Today I want to reflect on the arrival of the Wise Men as part of our Christmas Season. Although we are accustomed to celebrating Christmas on a single day, in both Christian tradition and on the Church calendar, the Christmas season lasts for the twelve days from December 25 – January 6. Advent is the preparation for the coming of Christ, preparing room for God in our hearts and in our lives. The Christmas Season begins with the birth of Jesus and gives us almost two weeks to encounter the extraordinary love, grace, and transformative nature of God’s Incarnation. And to discover what kind of houseguest Jesus will be.

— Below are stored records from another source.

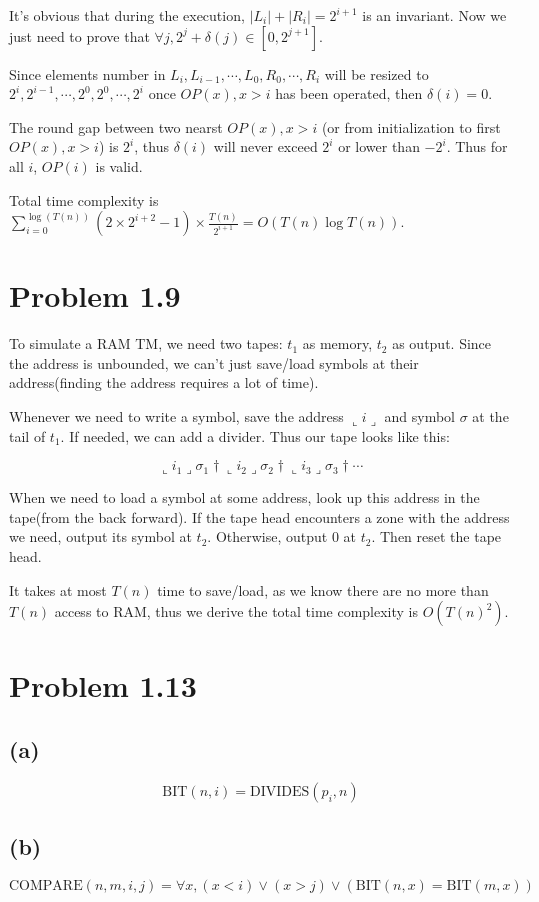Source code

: \documentclass[paper=a4, fontsize=11pt]{scrartcl} %
\numberwithin{equation}{section} %
\numberwithin{figure}{section} %
\numberwithin{table}{section} %
\begin{document}
It's obvious that during the execution, $|L_i| + |R_i| = 2^{i+1}$ is an invariant. Now we just need to prove that $\forall j, 2^{j} + \delta(j) \in [0, 2^{j+1}]$. 

Since elements number in $L_i, L_{i-1}, \cdots, L_{0}, R_{0}, \cdots, R_i$ will be resized to $2^i, 2^{i-1}, \cdots, 2^{0}, 2^{0}, \cdots, 2^i$ once $OP(x), x>i$ has been operated, then $\delta(i) = 0$.

The round gap between two nearst $OP(x), x > i$ (or from initialization to first $OP(x), x > i$) is $2^i$, thus $\delta(i)$ will never exceed $2^{i}$ or lower than $-2^{i}$. Thus for all $i$, $OP(i)$ is valid.

Total time complexity is $\sum\limits_{i=0}^{\log(T(n))} (2\times 2^{i+2} - 1) \times \frac{T(n)}{2^{i+1}} = O(T(n)\log T(n))$.

\section*{Problem 1.9}
To simulate a RAM TM, we need two tapes: $t_1$ as memory, $t_2$ as output. Since the address is unbounded, we can't just save/load symbols at their address(finding the address requires a lot of time). 

Whenever we need to write a symbol, save the address $\llcorner i \lrcorner$ and symbol $\sigma$ at the tail of $t_1$. If needed, we can add a divider. Thus our tape looks like this:

$$\llcorner i_1 \lrcorner \sigma_1 \dag \llcorner i_2 \lrcorner \sigma_2 \dag \llcorner i_3 \lrcorner \sigma_3 \dag \cdots $$

When we need to load a symbol at some address, look up this address in the tape(from the back forward). If the tape head encounters a zone with the address we need, output its symbol at $t_2$. Otherwise, output $0$ at $t_2$. Then reset the tape head.

It takes at most $T(n)$ time to save/load, as we know there are no more than $T(n)$ access to RAM, thus we derive the total time complexity is $O(T(n)^2)$.

\section*{Problem 1.13}
\subsection*{(a)}
$$\textrm{BIT}(n, i) = \textrm{DIVIDES}(p_i, n) $$
\subsection*{(b)}
$$\textrm{COMPARE}(n, m, i, j) = \forall x, (x < i) \vee (x > j) \vee \left(\textrm{BIT}(n, x) = \textrm{BIT}(m, x)\right) $$
\end{document}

The Wise Men, astrologers, scientists of their day, responded to the star over Bethlehem by bringing gifts to Jesus and his family, which we replicate even now, over 2000 years later with the giving of Christmas gifts. We might have gone overboard here and lost some other facets of the story, such as actually looking for God, going to effort to find this Child King. The Wise Men with their offerings were the first Gentiles to publicly recognize the divinity of Jesus. And they are so overwhelmed with joy; they fall on their knees.

One understanding of the arc of Advent, Christmas and Epiphany is that we are preparing room for Christ to return in our hearts and Christmas is Jesus’ arrival, a second coming into our lives. Frederick Buechner writes about the wild hope of Christmas, the hope that even in the face of overwhelming data, as we long for the presence of God, God will actually show up. Buechner writes, “What keeps the wild hope of Christmas alive year after year in a world notorious for dashing all hopes is the haunting dream that the child who was born that day may yet be born again even in us and our own longing for him.”

Epiphany can be defined as a sudden and profound understanding of something. What are we to understand from today’s readings?

In the Hebrew Scripture reading, Jeremiah says it is about inclusion and gathering the remnants of God’s people from the farthest parts of the earth, those who are blind, those who are lame, those with child, and those who weep. In response, this gathered remnant shall be radiant because of the goodness of the Lord, the young women will rejoice in the dance and the young men and the old shall be merry. The star the Magi followed is part of this prophecy; the Light of the World is part of this prophecy; a ruler who is to shepherd God’s people.

And in the letter to the Ephesians, Paul outlines our destiny. We are destined for adoption; we are destined to be children of God. We are marked with the seal of the promised Holy Spirit. God has made know to us the mystery of his will, to gather us all up in Jesus Christ. Paul calls us saints, which always feels ill fitting to me, makes me uncomfortable like an itchy wool sweater. Yet in that naming of us as saints, Paul names our hearts’ desire, Jesus Christ, the Beloved. We are a people in whose heart is the highway to heaven. We are that remnant who will be gathered up and go from strength to strength.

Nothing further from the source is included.